§ Brief:
Word for word, restate each of the entries below, and drop every picture.

§ Collected data:

BEGIN

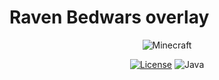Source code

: # Raven Bedwars overlay
<p align="center">
  <img src="https://img.shields.io/badge/MC-1.8.9-brightgreen.svg" alt="Minecraft"/>
</p>

<p align="center">
  <a href="LICENSE"><img src="https://img.shields.io/github/license/Kopamed/Raven-bPLUS" alt="License"/></a>
  <img src="https://img.shields.io/github/languages/top/Kopamed/Raven-bPLUS" alt="Java"/>
</p>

END

§ Answer section:
Source code

: # Raven Bedwars overlay
<p align="center">
  <img src="https://img.shields.io/badge/MC-1.8.9-brightgreen.svg" alt="Minecraft"/>
</p>

<p align="center">
  <a href="LICENSE"><img src="https://img.shields.io/github/license/Kopamed/Raven-bPLUS" alt="License"/></a>
  <img src="https://img.shields.io/github/languages/top/Kopamed/Raven-bPLUS" alt="Java"/>
</p>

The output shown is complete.